Only those who live and work in the geographic area likely to be
affected can see the reports, and access is "read-only," so they
cannot send it on to friends or loved ones (or the press).
Additionally, the public is not allowed to see any information
that might allow someone to deduce the location of the potential
chemical threat.
-
Capital buildings information exempt from FOIA (sec. 203).
-
Reducing Judicial Oversight of Classified Information Requests
(sec. 204). This provision increases the government's ability to
use secret evidence. It allows government shall be able to make
a request for Classified Information Act procedures without
notice to the other side and in the judge's chambers rather than
in the public courtroom. It reduces a judge's ability to force
the government to make its case in open court, even if the judge
believes that this is necessary or appropriate.
-
FISA on steroids.

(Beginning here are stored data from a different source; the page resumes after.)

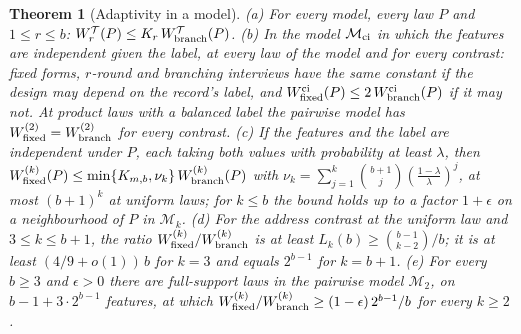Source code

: \documentclass{article}
\newtheorem{theorem}{Theorem}
\begin{document}
\begin{theorem}[Adaptivity in a model]\label{thm:structured}
\textup{(a)} For every model, every law $P$ and $1\le r\le b$: $W^{\mathcal T}_r(P)\le K_r\,W^{\mathcal T}_{\rm branch}(P)$.
\textup{(b)} In the model $\mathcal M_{\rm ci}$ in which the features are independent given the label, at every law of the model and for every contrast: fixed forms, $r$-round and branching interviews have the same constant if the design may depend on the record's label, and $W^{\rm ci}_{\rm fixed}(P)\le2\,W^{\rm ci}_{\rm branch}(P)$ if it may not. At product laws with a balanced label the pairwise model has $W^{(2)}_{\rm fixed}=W^{(2)}_{\rm branch}$ for every contrast.
\textup{(c)} If the features and the label are independent under $P$, each taking both values with probability at least $\lambda$, then $W^{(k)}_{\rm fixed}(P)\le\min\{K_{m,b},\nu_k\}\,W^{(k)}_{\rm branch}(P)$ with $\nu_k=\sum_{j=1}^k\binom{b+1}j(\frac{1-\lambda}\lambda)^j$, at most $(b+1)^k$ at uniform laws; for $k\le b$ the bound holds up to a factor $1+\epsilon$ on a neighbourhood of $P$ in $\mathcal M_k$.
\textup{(d)} For the address contrast at the uniform law and $3\le k\le b+1$, the ratio $W^{(k)}_{\rm fixed}/W^{(k)}_{\rm branch}$ is at least $L_k(b)\ge\binom{b-1}{k-2}/b$; it is at least $(4/9+o(1))\,b$ for $k=3$ and equals $2^{b-1}$ for $k=b+1$.
\textup{(e)} For every $b\ge3$ and $\epsilon>0$ there are full-support laws in the pairwise model $\mathcal M_2$, on $b-1+3\cdot2^{b-1}$ features, at which $W^{(k)}_{\rm fixed}/W^{(k)}_{\rm branch}\ge(1-\epsilon)\,2^{b-1}/b$ for every $k\ge2$.
\end{theorem}
\end{document}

USAPA greatly expanded the power and scope of the
once- limited secret court. In addition to the FISA provisions
listed above that allow the information to be widely shared, USAPA
II expands FISA authority to include:
-
Individual with no connection to anyone else can now be
deemed an "agent of a foreign power." The FISA process of
secret courts and surveillance was originally created to
allow surveillance of agents of foreign governments --
spies, foreign embassy officials and others affiliated with
a foreign government. It was also limited surveillance on
Americans who helped foreign agents to those who broke or
were likely to break U.S. law. Only persons in these two
categories qualified as "agents of a foreign power" who
could be subject to the secret court processes. Under USAPA
II, FISA jurisdiction can be invoked in almost any situation
that can be linked to international terrorism, thus
circumventing the protections and openness of regular court
processes. Instead of the protections of domestic law, a
person is subject to FISA's broad, longer-term surveillance,
reduced oversight and one-sided review before a secret court
that never says no.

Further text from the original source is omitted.